I have recently been thinking a lot about how to do fantasy well in Fate. I just rewatched The Fellowship of the Ring and played in a five-session game of Dungeons and Dragons 5e that my friend ran, both of which fueled my thoughts on the subject. One thing in particular that I have focused my thoughts on is dungeons. I personally really enjoy the idea of dungeons and exploring them as an adventuring party. I enjoy the mystery, the exploration, the crazy monsters, and the challenge.

Dungeons and Dragons does this in it’s own way, but Fate is a very different game than D&D and warrants a different approach. Fate doesn’t worry about the fiddly bits or whether you turn right down this corridor or left down the other. Instead, Fate focuses on the story. So I’m going to do a series of blog posts on tips for running a dungeon in Fate. For this first post, we’ll be talking about scenes and scenarios.

Using scenes and scenarios

First of all, some dungeons may be small and inconsequential. They may just be a backdrop during a chase scene or something along those lines. For that setup, it is perfectly fine to go through a dungeon in a single scene or roll, but if you and your players are looking for that dungeon-delving feel, make it into a whole session or even a scenario instead.

As a scenario of its own, it allows you to bring the players deep into the unknown and really allow for some exploring. You can convey the mood of the dungeon through each individual scene and provide a meaningful conclusion to it.

The real meat in this approach is in the individual scenes. In classic dungeon crawls, the players explore the entire map of the dungeon and often find something in every room they enter. Personally, I think that’s boring, and I would guess that you do too if you’re reading my blog about Fate. So instead of giving the players a ton of choices of which way to turn or which door to open, just narrate the parts that don’t have anything interesting going on. You can still use descriptive language and/or visuals to convey the mood and themes of the dungeon. Then, frame each interesting location or room as a scene in and of itself.

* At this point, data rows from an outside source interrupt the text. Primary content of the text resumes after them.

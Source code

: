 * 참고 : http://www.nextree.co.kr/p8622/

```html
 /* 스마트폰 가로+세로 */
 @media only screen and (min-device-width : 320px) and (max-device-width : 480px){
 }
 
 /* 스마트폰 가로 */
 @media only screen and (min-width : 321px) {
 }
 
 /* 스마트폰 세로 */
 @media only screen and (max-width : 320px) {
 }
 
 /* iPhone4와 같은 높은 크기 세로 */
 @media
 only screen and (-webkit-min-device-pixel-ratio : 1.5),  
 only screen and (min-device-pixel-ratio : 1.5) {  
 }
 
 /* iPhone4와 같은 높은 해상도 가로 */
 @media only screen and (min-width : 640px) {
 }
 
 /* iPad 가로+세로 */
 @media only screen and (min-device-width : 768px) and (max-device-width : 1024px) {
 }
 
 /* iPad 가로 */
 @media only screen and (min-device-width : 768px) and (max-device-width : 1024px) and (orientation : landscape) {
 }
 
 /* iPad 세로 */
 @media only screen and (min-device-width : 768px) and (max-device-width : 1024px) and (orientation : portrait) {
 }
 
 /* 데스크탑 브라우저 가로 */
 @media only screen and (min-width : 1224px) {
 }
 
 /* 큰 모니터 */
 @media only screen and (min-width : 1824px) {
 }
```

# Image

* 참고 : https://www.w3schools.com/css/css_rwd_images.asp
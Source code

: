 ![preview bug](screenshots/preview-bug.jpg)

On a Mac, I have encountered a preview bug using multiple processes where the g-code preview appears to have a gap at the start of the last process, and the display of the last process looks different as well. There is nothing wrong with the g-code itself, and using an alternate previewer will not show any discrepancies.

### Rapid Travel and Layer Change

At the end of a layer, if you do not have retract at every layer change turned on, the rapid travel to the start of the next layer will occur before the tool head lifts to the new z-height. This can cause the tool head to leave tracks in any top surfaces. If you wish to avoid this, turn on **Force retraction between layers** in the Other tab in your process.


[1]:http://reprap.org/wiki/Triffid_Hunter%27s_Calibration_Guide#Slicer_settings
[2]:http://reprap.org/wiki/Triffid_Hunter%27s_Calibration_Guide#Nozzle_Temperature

In order to be an interesting location it must add to the story, but even showing how dangerous the dungeon is with a deadly battle can count as story. Think about the theme of the dungeon and the mood you want to set. You obviously shouldn’t fill it with a string of combats. Instead, try to make each room different, create a story with it, and have each scene build off of the previous one.

Example: The Mines of Moria

The Lord of the Rings example of a dungeon is obviously the Mines of Moria. Since Fate models fiction, the Mines of Moria are a great example of how we can model a dungeon in Fate. Here is a write up of the scenes and how they went through the lense of a Fate game.

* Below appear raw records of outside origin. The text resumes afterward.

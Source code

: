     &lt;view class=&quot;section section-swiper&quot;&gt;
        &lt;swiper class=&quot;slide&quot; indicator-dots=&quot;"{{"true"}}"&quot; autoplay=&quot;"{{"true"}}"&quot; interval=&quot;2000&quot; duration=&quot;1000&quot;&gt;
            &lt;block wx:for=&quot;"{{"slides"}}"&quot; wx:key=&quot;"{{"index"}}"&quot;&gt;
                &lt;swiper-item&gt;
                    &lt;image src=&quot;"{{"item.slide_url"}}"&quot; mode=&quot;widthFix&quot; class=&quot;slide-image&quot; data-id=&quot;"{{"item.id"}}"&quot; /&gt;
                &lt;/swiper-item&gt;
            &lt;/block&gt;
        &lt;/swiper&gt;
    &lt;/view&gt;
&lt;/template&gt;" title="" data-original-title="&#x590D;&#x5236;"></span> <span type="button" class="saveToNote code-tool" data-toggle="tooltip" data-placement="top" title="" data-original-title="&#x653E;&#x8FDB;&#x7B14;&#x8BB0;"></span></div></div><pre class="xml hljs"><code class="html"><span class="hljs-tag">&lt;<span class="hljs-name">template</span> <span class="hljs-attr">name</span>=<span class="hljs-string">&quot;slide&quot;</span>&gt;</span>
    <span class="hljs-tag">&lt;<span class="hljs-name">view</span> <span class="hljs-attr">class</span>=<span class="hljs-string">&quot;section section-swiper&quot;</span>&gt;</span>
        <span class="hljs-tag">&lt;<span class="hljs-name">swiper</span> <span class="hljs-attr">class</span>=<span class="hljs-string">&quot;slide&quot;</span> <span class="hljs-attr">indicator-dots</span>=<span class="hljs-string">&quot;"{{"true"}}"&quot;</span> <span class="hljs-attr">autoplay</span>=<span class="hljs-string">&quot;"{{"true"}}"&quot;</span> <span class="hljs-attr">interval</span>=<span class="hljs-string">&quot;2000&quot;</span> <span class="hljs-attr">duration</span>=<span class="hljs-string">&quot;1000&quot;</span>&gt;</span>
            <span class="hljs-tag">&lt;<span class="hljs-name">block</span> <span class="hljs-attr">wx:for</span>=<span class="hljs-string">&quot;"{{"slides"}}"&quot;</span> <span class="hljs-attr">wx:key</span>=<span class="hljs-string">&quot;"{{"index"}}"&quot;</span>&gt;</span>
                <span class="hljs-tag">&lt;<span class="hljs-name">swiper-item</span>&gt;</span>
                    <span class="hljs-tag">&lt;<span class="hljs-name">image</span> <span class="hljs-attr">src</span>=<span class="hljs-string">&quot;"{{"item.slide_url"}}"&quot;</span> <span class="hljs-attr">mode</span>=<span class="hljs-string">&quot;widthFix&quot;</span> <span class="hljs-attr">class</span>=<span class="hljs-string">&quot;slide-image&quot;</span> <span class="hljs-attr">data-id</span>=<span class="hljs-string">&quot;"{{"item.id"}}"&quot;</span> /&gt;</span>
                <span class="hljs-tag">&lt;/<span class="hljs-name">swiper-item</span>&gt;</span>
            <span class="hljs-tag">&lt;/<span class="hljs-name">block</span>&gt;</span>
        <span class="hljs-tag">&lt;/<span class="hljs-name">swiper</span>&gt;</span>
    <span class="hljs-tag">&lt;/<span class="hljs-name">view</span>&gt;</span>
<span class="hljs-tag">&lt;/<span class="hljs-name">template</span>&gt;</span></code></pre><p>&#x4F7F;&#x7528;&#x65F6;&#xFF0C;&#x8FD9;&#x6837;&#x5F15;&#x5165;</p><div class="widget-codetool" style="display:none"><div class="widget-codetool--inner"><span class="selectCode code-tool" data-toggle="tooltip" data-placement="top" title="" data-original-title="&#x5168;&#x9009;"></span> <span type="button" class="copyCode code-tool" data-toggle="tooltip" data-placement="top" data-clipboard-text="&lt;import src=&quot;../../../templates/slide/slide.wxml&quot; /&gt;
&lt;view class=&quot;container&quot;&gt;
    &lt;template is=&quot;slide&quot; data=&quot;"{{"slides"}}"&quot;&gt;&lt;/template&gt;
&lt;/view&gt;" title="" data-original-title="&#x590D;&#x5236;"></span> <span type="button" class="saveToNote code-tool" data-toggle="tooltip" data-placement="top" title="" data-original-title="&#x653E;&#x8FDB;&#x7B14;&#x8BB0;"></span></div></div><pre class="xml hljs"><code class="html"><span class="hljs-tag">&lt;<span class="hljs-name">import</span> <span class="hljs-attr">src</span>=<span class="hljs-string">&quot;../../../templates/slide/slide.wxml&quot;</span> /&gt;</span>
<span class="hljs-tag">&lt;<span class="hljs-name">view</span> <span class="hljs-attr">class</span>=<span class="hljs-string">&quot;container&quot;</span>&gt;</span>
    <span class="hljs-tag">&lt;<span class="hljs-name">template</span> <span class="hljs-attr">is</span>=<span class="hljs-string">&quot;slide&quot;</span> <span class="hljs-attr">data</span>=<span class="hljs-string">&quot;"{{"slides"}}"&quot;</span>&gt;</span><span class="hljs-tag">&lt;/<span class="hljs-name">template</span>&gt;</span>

  • Scene 1 - Entering the Dungeon: Gandalf tries an overcome to open the door into the mines. He fails the roll and succeeds at a cost. The cost is that it took long enough that the hobbits got bored and threw rocks into the pond outside, awakening the monster in the water. When Frodo finally figures out the password of “Friend,” the door opens, and they enter and discover the mines to be a tomb. Then, the lake monster wakes up, battles them and destroys their only exit. That last bit was probably a compel to send them deeper into the mountain.
  • Montage of heroes walking (This is when you describe and narrate.)
  • Scene 2 - Crossroads: So I know I said Fate doesn’t worry about whether you go to the left or right corridor, but there are exceptions. In this scene, Gandalf is either compelled or he succeeds at a cost again on a Lore roll to
    navigate. Either way, he is stuck sitting there not knowing where to go. Now, the reason this is an interesting scene is not because of the decision to go right or left. Gandalf ends up eventually taking the path that smells better because it was so inconsequential. Instead, this scene is interesting because it gives Frodo a chance to notice that Gollum is following them.
  • Montage of heroes walking
  • Scene 3 - Balin’s Tomb: The heroes enter the tomb of Balin, Gimli’s cousin, and Gandalf starts reading a record of what happened there. While he does, Pippin is compelled by his Fool of a Took aspect to touch the skeleton and accidentally knock it into the well, awakening the hoards of goblins below. A battle takes place. The heroes make it out with only a few scratches. Then, more goblins come.
  • Scene 4 - The Chase: The hoards of goblins that approach are far too many for the heroes to fight, so they run. A contest takes place in which the goblins end up winning, surrounding the heroes. Once again, the heroes succeed at a cost when the goblins suddenly turn and run as the Balrog approaches.

After that, the heroes run some more, have an encounter with the crumbling ruins, and then Gandalf faces the Balrog where he concedes in exchange for the party’s safe passage. I’m not going to elaborate on those because I think I have said enough to get the point across. Dungeons can work in Fate, and they can work really well. Framing dungeons as a series of scenes that build off of each other is a great way to do this. So, I hope that helps as a start. Next time, I’ll talk about how to use traps in your Fate dungeon.

As a disclaimer, these are just my thoughts on the subject, and this is not necessarily the only or even the best way to run dungeons in Fate. Just thoughts from one Game Master to another. How have your Fate dungeons gone? Can you think of any other examples of scene-based dungeons?